Reply
We apologise to Dr. Maskarinec et al. for misinterpreting their work. We had originally intended to say that their study had observed a nonsignificant reduction in dense area and significant increase in percentage of density with higher intakes of soy foods. Unfortunately, while revising it in the light of referees’ reports, one of us (S.W.D.) misread a direction by the editor, and the error crept in.

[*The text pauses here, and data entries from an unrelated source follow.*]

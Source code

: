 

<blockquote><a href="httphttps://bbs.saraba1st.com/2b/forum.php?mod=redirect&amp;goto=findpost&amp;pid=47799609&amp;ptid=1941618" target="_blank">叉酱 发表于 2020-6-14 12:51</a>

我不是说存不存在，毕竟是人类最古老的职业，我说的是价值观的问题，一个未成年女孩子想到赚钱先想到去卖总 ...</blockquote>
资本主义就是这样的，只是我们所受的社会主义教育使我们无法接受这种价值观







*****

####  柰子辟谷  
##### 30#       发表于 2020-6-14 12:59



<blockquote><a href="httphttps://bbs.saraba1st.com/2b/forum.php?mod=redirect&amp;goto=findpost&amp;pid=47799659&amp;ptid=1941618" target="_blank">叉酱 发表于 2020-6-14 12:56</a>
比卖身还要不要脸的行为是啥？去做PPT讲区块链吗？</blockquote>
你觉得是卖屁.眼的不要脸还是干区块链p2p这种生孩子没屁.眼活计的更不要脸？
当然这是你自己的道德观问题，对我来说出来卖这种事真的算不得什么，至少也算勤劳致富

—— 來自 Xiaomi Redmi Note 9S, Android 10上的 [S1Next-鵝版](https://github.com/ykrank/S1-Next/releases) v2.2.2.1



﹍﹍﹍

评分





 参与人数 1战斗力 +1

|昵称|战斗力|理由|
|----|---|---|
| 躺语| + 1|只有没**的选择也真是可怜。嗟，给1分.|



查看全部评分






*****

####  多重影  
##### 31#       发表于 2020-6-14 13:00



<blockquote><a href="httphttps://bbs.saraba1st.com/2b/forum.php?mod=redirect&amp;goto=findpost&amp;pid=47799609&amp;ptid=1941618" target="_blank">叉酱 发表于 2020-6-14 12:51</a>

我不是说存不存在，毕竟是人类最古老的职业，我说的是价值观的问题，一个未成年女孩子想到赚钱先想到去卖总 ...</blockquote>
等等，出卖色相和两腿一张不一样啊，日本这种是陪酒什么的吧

As Dr. Maskarinec and Williams state, the results for a qualitative classification of breast patterns do not directly correspond to those for a quantitative scale, but Tabar patterns IV and V are typically >50% dense. As regards Dr. Maskarinec’s and Williams’ point about the absolute amounts, the quartile cutoffs for total soy protein intakes in gram/day were 2.9, 4.7, and 7.5. Thus, our “low risk” group has intakes that are relatively high in western terms but not particularly so in a Chinese population.
Contrary to the interpretation of Dr. Maskarinec and Williams, we did not suggest in our study that adjustment for BMI and energy intake would remove the confounding, which made fat intake appear to have a protective effect. The unadjusted effect of fat intake is of borderline significance, which is no longer seen when adjusted for soy intake. Our point about BMI was its negative association with breast density. Because of the negative confounding of BMI and breast density, we submit that the increased risk of breast cancer associated with breast density will be underestimated if not adjusted for BMI. Of course, if high BMI had a causal effect on breast density, which in turn produced the observed effect of high BMI on breast cancer risk, one could not assume the converse, because density would be part of the causal pathway of the effect of BMI on risk. However, since the two factors seem to act in opposite directions, at least in postmenopausal women, it seems likely that the effect of BMI on risk of breast cancer is operating by other pathways than breast density.